Leaders better take pay cuts first before everyone else, and theirs should be at minimum double the % of everyone else.

For the employees you keep:

  • Don’t expect them to be “grateful” that they still have a job, and don’t expect them to work harder with fewer resources and internal support.
  • Show them you care about them and will invest in them.
  • Offload the burden onto your tech tools so folks don’t get overworked or overburdened.
  • Related reading: What’s In Your Personal Health Stack?
  • Invest in training. It could be paid or it could be something you put together internally.

 


Harmony Anderson

Head of Demand Generation at Outreach

Q: How should demand gen orgs pivot in times like these? How do you know if you need to? What are the metrics you look at?

Demand gen orgs should always be looking at efficiency metrics and know exactly where they would need to pull back if/when the market gets tough.

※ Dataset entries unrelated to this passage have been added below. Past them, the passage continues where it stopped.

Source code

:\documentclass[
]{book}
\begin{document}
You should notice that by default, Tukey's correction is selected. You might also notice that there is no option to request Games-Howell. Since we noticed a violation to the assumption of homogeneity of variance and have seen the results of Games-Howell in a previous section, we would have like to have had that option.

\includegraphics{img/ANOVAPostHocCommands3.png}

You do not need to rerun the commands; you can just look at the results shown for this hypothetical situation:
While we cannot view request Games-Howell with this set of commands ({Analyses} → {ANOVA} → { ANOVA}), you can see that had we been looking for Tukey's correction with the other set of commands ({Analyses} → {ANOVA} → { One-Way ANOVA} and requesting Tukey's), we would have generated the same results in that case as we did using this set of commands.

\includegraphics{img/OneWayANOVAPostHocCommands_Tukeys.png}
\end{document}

Most demand gen orgs focus on driving demand at every stage of the funnel from lead creation all the way down pipeline acceleration and closing. Typically when the markets are down, you will see your marketing-sourced lead to qualified opportunity conversion rates start to decrease as your customers/prospects start reprioritizing their own internal resources and budgets. They will push out/cancel demo meetings or they might just completely go dark in the middle of a deal cycle.

Typically when the markets are down, you will see your marketing-sourced lead to qualified opportunity conversion rates start to decrease.

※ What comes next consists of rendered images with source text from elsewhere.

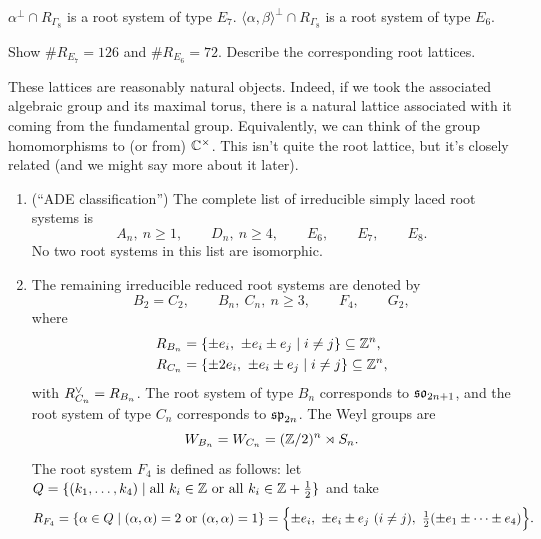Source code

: \begin{enumerate}
    \begin{definition}
    $\alpha^\perp \cap R_{\Gamma_8}$ is a root system of type $E_7$.
    $\langle \alpha, \beta\rangle^\perp \cap R_{\Gamma_8}$ is a root system of
    type $E_6$.
    \end{definition}

    \begin{exercise}
    Show $\#R_{E_7} = 126$ and $\#R_{E_6} = 72$. Describe the corresponding
    root lattices.
    \end{exercise}

    \begin{remark}
    These lattices are reasonably natural objects. Indeed, if we took the
    associated algebraic group and its maximal torus, there is a natural
    lattice associated with it coming from the fundamental group.
    Equivalently, we can think of the group homomorphisms to (or from)
    $\C^\times$. This isn't quite the root lattice, but it's closely related
    (and we might say more about it later).
    \end{remark}
\end{enumerate}

\begin{theorem}\leavevmode
\begin{enumerate}
  \item (``ADE classification'') The complete list of irreducible simply laced
    root systems is
    \[
      A_n,\ n \geq 1, \qquad D_n,\ n \geq 4, \qquad E_6, \qquad E_7, \qquad E_8.
    \]
    No two root systems in this list are isomorphic.
  \item The remaining irreducible reduced root systems are denoted by
    \[
      B_2 = C_2, \qquad B_n,\ C_n,\ n \geq 3, \qquad F_4, \qquad G_2,
    \]
    where
    \begin{align*}
      R_{B_n} &= \setc{\pm e_i,\ \pm e_i \pm e_j}{i \neq j} \subseteq \Z^n,\\
      R_{C_n} &= \setc{\pm 2e_i,\ \pm e_i \pm e_j}{i \neq j} \subseteq \Z^n,
    \end{align*}
    with $R_{C_n}\cv = R_{B_n}$. The root system of type $B_n$ corresponds to
    $\so_{2n+1}$, and the root system of type $C_n$ corresponds to
    $\spl_{2n}$. The Weyl groups are
    \[
      W_{B_n} = W_{C_n} = (\Z/2)^n \rtimes S_n.
    \]
    The root system $F_4$ is defined as follows: let
    $Q = \setc{(k_1, \dots, k_4)}{\text{all } k_i \in \Z \text{ or all } k_i \in \Z + \frac12}$
    and take
    \[
      R_{F_4} = \setc{\alpha \in Q}{(\alpha, \alpha) = 2 \text{ or } (\alpha, \alpha) = 1}
        = \Bigl\{\pm e_i,\ \pm e_i \pm e_j\ (i \neq j),\
          \tfrac12(\pm e_1 \pm \dots \pm e_4)\Bigr\}.
    \]
\end{enumerate}
\end{theorem}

You also typically will see this happen with the segments and industries that experience more volatility during recessions — startups or small businesses, travel/entertainment, etc. When this happens you’ll need to think about the programs and channels that are driving predictable growth and have the biggest impact on pipeline. In order to do this you would look at a lot of different metrics — cost per lead (CPL), cost per SAL (CPSAL), ROI by each source — channel and partner. As well as average SAL value, SALs by market segment, industry, etc. Then you would optimize from there!

Q: What do you do to improve efficiency (or get more out of your current budgets) when markets get rocky?

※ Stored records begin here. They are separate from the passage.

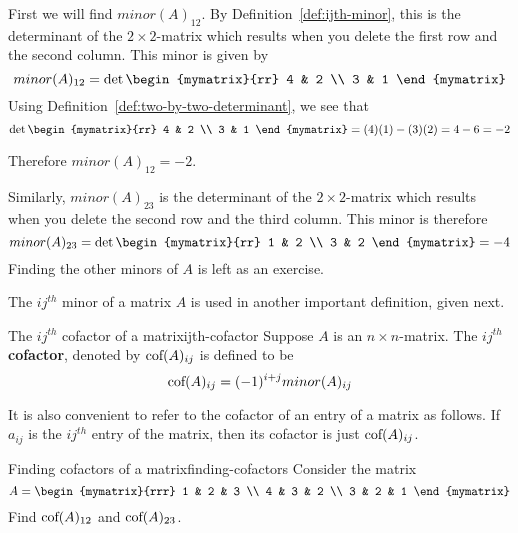 \begin{solution} First we will find $minor(A) _{12}$. By Definition~\ref{def:ijth-minor}, this is the determinant of the $2\times 2$-matrix
which results when you delete the first row and the second column. This
minor is given by
\begin{equation*}
minor (A)_{12}
=
\det \begin{mymatrix}{rr}
4 & 2 \\
3 & 1
\end{mymatrix}
\end{equation*}
Using Definition~\ref{def:two-by-two-determinant}, we see that 
\begin{equation*}
\det \begin{mymatrix}{rr}
4 & 2 \\
3 & 1
\end{mymatrix} = (4)(1) - (3)(2) = 4 - 6 = -2
\end{equation*}

Therefore $minor (A)_{12} = -2$. 

Similarly, $minor(A)_{23}$ is the determinant of the $2\times 2$-matrix
which results when you delete the second row and the third column. This
minor is therefore
\begin{equation*}
minor (A)_{23} 
=
\det \begin{mymatrix}{rr}
1 & 2 \\
3 & 2
\end{mymatrix} = -4
\end{equation*}
Finding the other minors of $A$ is left as an exercise. 
\end{solution}

The $ij^{th}$ minor of a matrix $A$ is used in another important definition, given next.

\begin{definition}{The $ij^{th}$ cofactor of a matrix}{ijth-cofactor}
Suppose $A$ is an $n\times n$-matrix. The $ij^{th}$ \textbf{cofactor}, denoted by $\mbox{\rm cof}(A) _{ij}$ is
defined to be 
\begin{equation*}
\mbox{\rm cof}(A) _{ij} = (-1) ^{i+j} minor(A)_{ij} 
\end{equation*}
\end{definition}

It is also convenient to refer to the
cofactor of an entry of a matrix as follows. If $a_{ij}$ is the $ij^{th}$ entry of the
matrix, then its cofactor is just $\mbox{\rm cof}(A) _{ij}$.

\begin{example}{Finding cofactors of a matrix}{finding-cofactors}
Consider the matrix
\begin{equation*}
A=\begin{mymatrix}{rrr}
1 & 2 & 3 \\
4 & 3 & 2 \\
3 & 2 & 1
\end{mymatrix} 
\end{equation*}
Find $\mbox{\rm cof}(A) _{12}$ and $\mbox{\rm cof}(A) _{23}$.
\end{example}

First you would look at the above metrics, cost per lead (CPL), cost per SAL (CPSAL), and ROI by channel and partner. These metrics will tell you which programs have the highest and lowest impact on the funnel, allowing you to reduce or reallocate spend accordingly.

Similarly, most demand gen teams set aside budgets for new program pilots, A/B testing, software, agencies, etc. When times get tough, most teams would typically pull back completely from testing/pilot programs and would pause any new tech acquisitions and agency partnerships. It’s all about being data driven and agile!

Related webinar: How to Align Demand Gen and Inside Sales to Close More Deals

Related: Top 50 Lead Generation Tools in 2023, Ranked & Rated

 


Jamal Reimer

Bestselling author of Mega Deal Secrets and international coach to enterprise sellers

Q: What’s my best move as a seller in an economic downturn?

Consider the financial stability of your current employer. If solid, stay the course. If not, start developing relationships with reps and hiring managers at companies with better financial footing, just in case.

Additionally, define your sales motion to the current theme “how to do more with less.” That is the directive coming down from boards everywhere. If your pitch meets that criteria, you have a better chance of a deal.

Q: Any other tips for sellers in this economic environment?

Building a personal brand on LinkedIn, Twitter and YouTube has never been more important. You need to become a known entity around a specific industry/theme. Opportunities will come to you and your perceived/real value to employers will skyrocket.

Related video: How I Gained 10,000 LinkedIn Followers in 7 Months

 


Lori Richardson

2021 and 2022 Salesforce Sales Leader to Follow

President, Women Sales Pros

Q: What should sales orgs expect in the coming weeks? Months?

The uncertainty in the air in some business circles can cause people to freeze. Now is not the time to stay still – now is the time to analyze your data and stay away from your “gut feel.” Gain outside opinions. And look at trends that could impact your buyers’ industries. When we say to learn about your buyer – what impacts them, who their customers are, what impacts them – you really can’t get too much insight.

Related reading: Gathering the Right Win/Loss Data to Guide Your Team Through the Toughest Storms

Now is not the time to stay still – now is the time to analyze your data.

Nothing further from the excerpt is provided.